El problema es que ahora todos hemos olvidado el camino.  Antes bastaba con seguir la leve huella de plata para llegar hasta la sombra de la luna y desde allí era sólo cuestión de dejarse llevar. 
A veces me pongo mis zapatos plateados y salgo a caminar por Lunapedrera.   Paso por la zapatería y miro la vidriera vacía.  Miro la calle y espero encontrar el rastro plateado de los otros pies.  No lo encuentro y se me da por llorar.  Es que hemos perdido hasta la luna por esa manía de querer ser tan diferentes que ni los zapatos iguales quisimos tener. 

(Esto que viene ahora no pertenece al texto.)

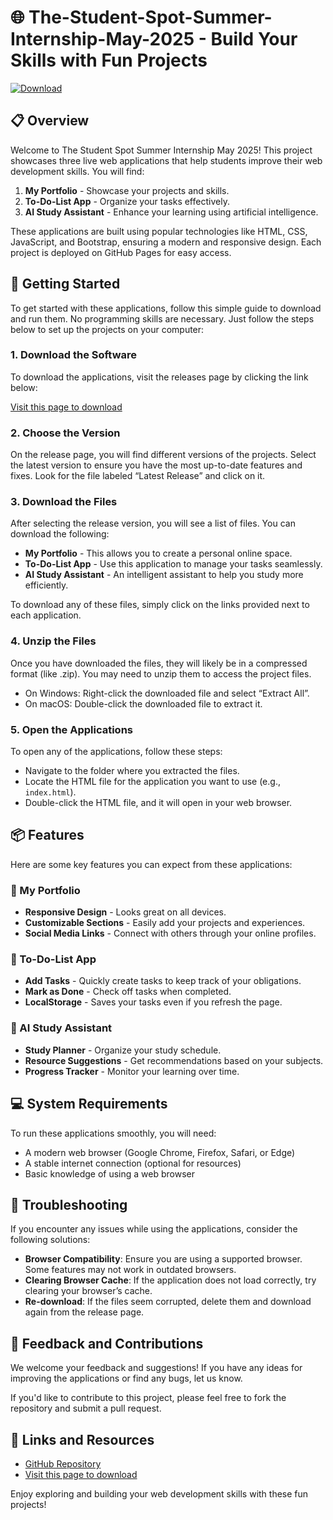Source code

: # 🌐 The-Student-Spot-Summer-Internship-May-2025 - Build Your Skills with Fun Projects

[![Download](https://img.shields.io/badge/Download%20Now-Release-blue)](https://github.com/MinCode007/The-Student-Spot-Summer-Internship-May-2025/releases)

## 📋 Overview

Welcome to The Student Spot Summer Internship May 2025! This project showcases three live web applications that help students improve their web development skills. You will find:

1. **My Portfolio** - Showcase your projects and skills.
2. **To-Do-List App** - Organize your tasks effectively.
3. **AI Study Assistant** - Enhance your learning using artificial intelligence.

These applications are built using popular technologies like HTML, CSS, JavaScript, and Bootstrap, ensuring a modern and responsive design. Each project is deployed on GitHub Pages for easy access.

## 🚀 Getting Started

To get started with these applications, follow this simple guide to download and run them. No programming skills are necessary. Just follow the steps below to set up the projects on your computer:

### 1. Download the Software

To download the applications, visit the releases page by clicking the link below:

[Visit this page to download](https://github.com/MinCode007/The-Student-Spot-Summer-Internship-May-2025/releases)

### 2. Choose the Version

On the release page, you will find different versions of the projects. Select the latest version to ensure you have the most up-to-date features and fixes. Look for the file labeled “Latest Release” and click on it.

### 3. Download the Files

After selecting the release version, you will see a list of files. You can download the following:

- **My Portfolio** - This allows you to create a personal online space.
- **To-Do-List App** - Use this application to manage your tasks seamlessly.
- **AI Study Assistant** - An intelligent assistant to help you study more efficiently.

To download any of these files, simply click on the links provided next to each application.

### 4. Unzip the Files

Once you have downloaded the files, they will likely be in a compressed format (like .zip). You may need to unzip them to access the project files. 

- On Windows: Right-click the downloaded file and select “Extract All”.
- On macOS: Double-click the downloaded file to extract it.

### 5. Open the Applications

To open any of the applications, follow these steps:

- Navigate to the folder where you extracted the files.
- Locate the HTML file for the application you want to use (e.g., `index.html`).
- Double-click the HTML file, and it will open in your web browser.

## 📦 Features

Here are some key features you can expect from these applications:

### 🌟 My Portfolio
- **Responsive Design** - Looks great on all devices.
- **Customizable Sections** - Easily add your projects and experiences.
- **Social Media Links** - Connect with others through your online profiles.

### 📝 To-Do-List App
- **Add Tasks** - Quickly create tasks to keep track of your obligations.
- **Mark as Done** - Check off tasks when completed.
- **LocalStorage** - Saves your tasks even if you refresh the page.

### 🤖 AI Study Assistant
- **Study Planner** - Organize your study schedule.
- **Resource Suggestions** - Get recommendations based on your subjects.
- **Progress Tracker** - Monitor your learning over time.

## 💻 System Requirements

To run these applications smoothly, you will need:

- A modern web browser (Google Chrome, Firefox, Safari, or Edge)
- A stable internet connection (optional for resources)
- Basic knowledge of using a web browser

## 🔧 Troubleshooting

If you encounter any issues while using the applications, consider the following solutions:

- **Browser Compatibility**: Ensure you are using a supported browser. Some features may not work in outdated browsers.
- **Clearing Browser Cache**: If the application does not load correctly, try clearing your browser’s cache.
- **Re-download**: If the files seem corrupted, delete them and download again from the release page.

## 📣 Feedback and Contributions

We welcome your feedback and suggestions! If you have any ideas for improving the applications or find any bugs, let us know. 

If you'd like to contribute to this project, please feel free to fork the repository and submit a pull request. 

## 🔗 Links and Resources

- [GitHub Repository](https://github.com/MinCode007/The-Student-Spot-Summer-Internship-May-2025)
- [Visit this page to download](https://github.com/MinCode007/The-Student-Spot-Summer-Internship-May-2025/releases)

Enjoy exploring and building your web development skills with these fun projects!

domingo, 2 de septiembre de 2012

La peliculita

La cámara avanza por una vereda.
La vereda está prolija y aunque el pasto escasea hay parches muy verdes.
La cámara muestra los árboles como si quien camina por la vereda los estuviese  mirando.
La cámara mira el tunel de árboles verdes y entre las ramas se ve un cielo azul celeste.
La cámara baja y muestra a un grupo de personas que caminan despacio.
Por la vereda avanza la abuela Ethel con Vero y Ana.  Vero va empujando un carrito rojo con dos bebés.  Uno rubio, otro castaño.
La cámara enfoca a la abuela Ethel bien de cerca y en ángulo.
La abuela Ethel camina despacio y Vero la agarra del brazo y le deja el carrito rojo a Ana.
Todos están sonriendo, riendo casi.   La cámara se eleva y enfoca hacia abajo y ahí está la tía Andrea sacando fotos para que todo sepan que Juan y Mateo estuvieron recorriendo la vereda de la casa de la abuela, en Saladillo.